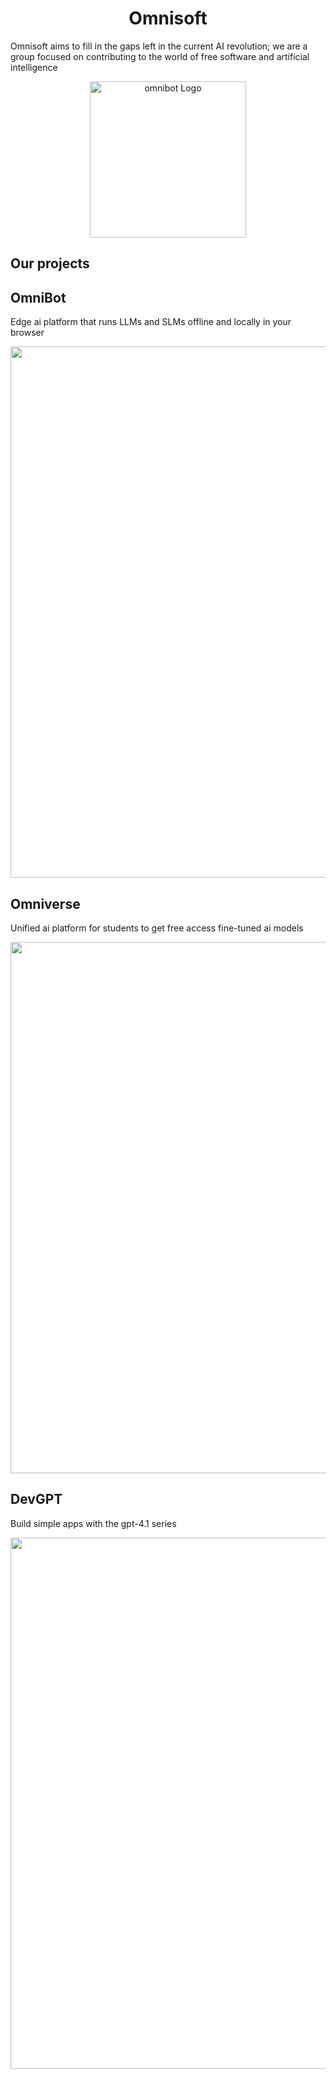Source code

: <div>
 <h1 align="center">Omnisoft</h1>
</div>
Omnisoft aims to fill in the gaps left in the current AI revolution; we are a group  focused on contributing to the world of free software and artificial intelligence 

<div>
 <p align="center"><a href="https://omnibot.com.co" target="_blank"><img src="https://res.cloudinary.com/diekemzs9/image/upload/v1733212752/ele_rkmlyz.png" width="250" alt="omnibot Logo"></a></p>
</div>
   



## Our projects 

## OmniBot 
Edge ai platform that runs LLMs and SLMs offline and locally in your browser

<center><img src="https://res.cloudinary.com/diekemzs9/image/upload/v1744964935/Yellow_Sun_Flower_Seamless_Pattern_Zoom_Virtual_Backgound_1_rfb6ok.png" width="850"/></center>
  
## Omniverse
Unified ai platform for students to get free access fine-tuned ai models

<center><img src="https://res.cloudinary.com/diekemzs9/image/upload/v1744963933/Yellow_Sun_Flower_Seamless_Pattern_Zoom_Virtual_Backgound_leesrk.png" width="850"/></center>

## DevGPT
Build simple apps with the gpt-4.1 series

<center><img src="https://res.cloudinary.com/diekemzs9/image/upload/v1744965528/Yellow_Sun_Flower_Seamless_Pattern_Zoom_Virtual_Backgound_2_xdtemc.png" width="850"/></center>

▶ [Problem requirements]
Repeat the material above exactly; any picture in it is left out.

▶ [Task solution]
Source code

: <div>
 <h1 align="center">Omnisoft</h1>
</div>
Omnisoft aims to fill in the gaps left in the current AI revolution; we are a group  focused on contributing to the world of free software and artificial intelligence 

<div>
 <p align="center"><a href="https://omnibot.com.co" target="_blank"><img src="https://res.cloudinary.com/diekemzs9/image/upload/v1733212752/ele_rkmlyz.png" width="250" alt="omnibot Logo"></a></p>
</div>
   



## Our projects 

## OmniBot 
Edge ai platform that runs LLMs and SLMs offline and locally in your browser

<center><img src="https://res.cloudinary.com/diekemzs9/image/upload/v1744964935/Yellow_Sun_Flower_Seamless_Pattern_Zoom_Virtual_Backgound_1_rfb6ok.png" width="850"/></center>
  
## Omniverse
Unified ai platform for students to get free access fine-tuned ai models

<center><img src="https://res.cloudinary.com/diekemzs9/image/upload/v1744963933/Yellow_Sun_Flower_Seamless_Pattern_Zoom_Virtual_Backgound_leesrk.png" width="850"/></center>

## DevGPT
Build simple apps with the gpt-4.1 series

<center><img src="https://res.cloudinary.com/diekemzs9/image/upload/v1744965528/Yellow_Sun_Flower_Seamless_Pattern_Zoom_Virtual_Backgound_2_xdtemc.png" width="850"/></center>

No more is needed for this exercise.